**** Input

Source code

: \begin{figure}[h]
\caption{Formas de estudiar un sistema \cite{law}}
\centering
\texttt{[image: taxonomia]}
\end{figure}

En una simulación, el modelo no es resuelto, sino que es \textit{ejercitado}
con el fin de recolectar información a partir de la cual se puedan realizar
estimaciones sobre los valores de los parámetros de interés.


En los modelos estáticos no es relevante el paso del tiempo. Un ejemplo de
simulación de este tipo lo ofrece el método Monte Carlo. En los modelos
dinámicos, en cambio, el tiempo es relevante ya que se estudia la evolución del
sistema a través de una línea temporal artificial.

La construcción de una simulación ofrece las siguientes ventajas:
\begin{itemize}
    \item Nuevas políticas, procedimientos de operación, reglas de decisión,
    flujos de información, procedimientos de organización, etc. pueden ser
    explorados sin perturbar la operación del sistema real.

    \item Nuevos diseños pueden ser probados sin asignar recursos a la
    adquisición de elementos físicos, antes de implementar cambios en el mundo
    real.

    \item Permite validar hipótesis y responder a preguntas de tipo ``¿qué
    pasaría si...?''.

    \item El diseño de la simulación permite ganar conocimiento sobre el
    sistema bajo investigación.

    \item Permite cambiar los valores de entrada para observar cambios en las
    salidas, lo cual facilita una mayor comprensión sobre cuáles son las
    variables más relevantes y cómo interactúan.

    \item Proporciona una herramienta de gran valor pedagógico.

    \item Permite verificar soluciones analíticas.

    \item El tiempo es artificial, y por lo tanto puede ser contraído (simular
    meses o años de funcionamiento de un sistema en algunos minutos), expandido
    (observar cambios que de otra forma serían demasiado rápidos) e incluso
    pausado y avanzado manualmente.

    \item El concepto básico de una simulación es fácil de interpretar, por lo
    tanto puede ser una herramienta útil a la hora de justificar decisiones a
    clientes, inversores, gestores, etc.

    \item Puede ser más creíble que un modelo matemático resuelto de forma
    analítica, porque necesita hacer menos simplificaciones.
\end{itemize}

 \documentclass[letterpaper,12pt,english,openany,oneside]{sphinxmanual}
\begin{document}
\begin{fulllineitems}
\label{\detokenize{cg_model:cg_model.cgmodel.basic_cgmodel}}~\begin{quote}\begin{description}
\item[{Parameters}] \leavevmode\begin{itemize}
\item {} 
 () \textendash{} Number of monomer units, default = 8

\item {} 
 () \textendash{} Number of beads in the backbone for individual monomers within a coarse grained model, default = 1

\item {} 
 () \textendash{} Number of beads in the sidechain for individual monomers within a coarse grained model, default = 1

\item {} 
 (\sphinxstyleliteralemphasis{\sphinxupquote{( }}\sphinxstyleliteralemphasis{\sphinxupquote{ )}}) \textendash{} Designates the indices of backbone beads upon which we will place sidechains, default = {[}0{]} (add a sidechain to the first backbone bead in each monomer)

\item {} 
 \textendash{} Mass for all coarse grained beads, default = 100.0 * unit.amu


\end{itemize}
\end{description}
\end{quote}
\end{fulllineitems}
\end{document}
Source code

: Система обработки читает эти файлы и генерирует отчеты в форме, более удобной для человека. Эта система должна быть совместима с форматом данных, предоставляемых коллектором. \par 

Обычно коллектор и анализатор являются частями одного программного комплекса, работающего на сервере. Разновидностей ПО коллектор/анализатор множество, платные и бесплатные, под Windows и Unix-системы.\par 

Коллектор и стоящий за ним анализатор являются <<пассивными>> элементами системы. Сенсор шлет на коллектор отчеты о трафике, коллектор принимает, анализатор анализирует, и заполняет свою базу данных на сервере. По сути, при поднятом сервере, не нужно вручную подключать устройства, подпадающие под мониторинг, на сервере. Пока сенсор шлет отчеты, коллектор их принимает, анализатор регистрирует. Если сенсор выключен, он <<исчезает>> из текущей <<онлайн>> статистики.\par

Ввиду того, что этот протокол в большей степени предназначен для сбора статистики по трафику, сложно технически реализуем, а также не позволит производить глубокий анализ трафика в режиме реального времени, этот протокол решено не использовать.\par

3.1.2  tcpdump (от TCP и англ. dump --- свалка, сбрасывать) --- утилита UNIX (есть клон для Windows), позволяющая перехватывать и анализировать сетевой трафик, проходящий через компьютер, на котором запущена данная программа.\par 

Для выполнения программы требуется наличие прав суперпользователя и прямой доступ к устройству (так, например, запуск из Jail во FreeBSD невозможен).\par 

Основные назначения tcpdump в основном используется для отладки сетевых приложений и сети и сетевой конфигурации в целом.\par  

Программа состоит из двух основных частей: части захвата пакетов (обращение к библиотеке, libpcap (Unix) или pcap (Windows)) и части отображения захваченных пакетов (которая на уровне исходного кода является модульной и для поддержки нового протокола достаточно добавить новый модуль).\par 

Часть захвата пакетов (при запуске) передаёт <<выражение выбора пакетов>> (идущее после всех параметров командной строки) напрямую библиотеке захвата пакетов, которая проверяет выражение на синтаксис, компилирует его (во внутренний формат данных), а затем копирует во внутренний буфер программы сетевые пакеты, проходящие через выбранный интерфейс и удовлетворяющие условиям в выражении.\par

********

*Brief*: Whenever "sistema" occurs in a line above, copy that line.

*Result*:
\caption{Formas de estudiar un sistema \cite{law}}
sistema a través de una línea temporal artificial.
    explorados sin perturbar la operación del sistema real.
    sistema bajo investigación.
    meses o años de funcionamiento de un sistema en algunos minutos), expandido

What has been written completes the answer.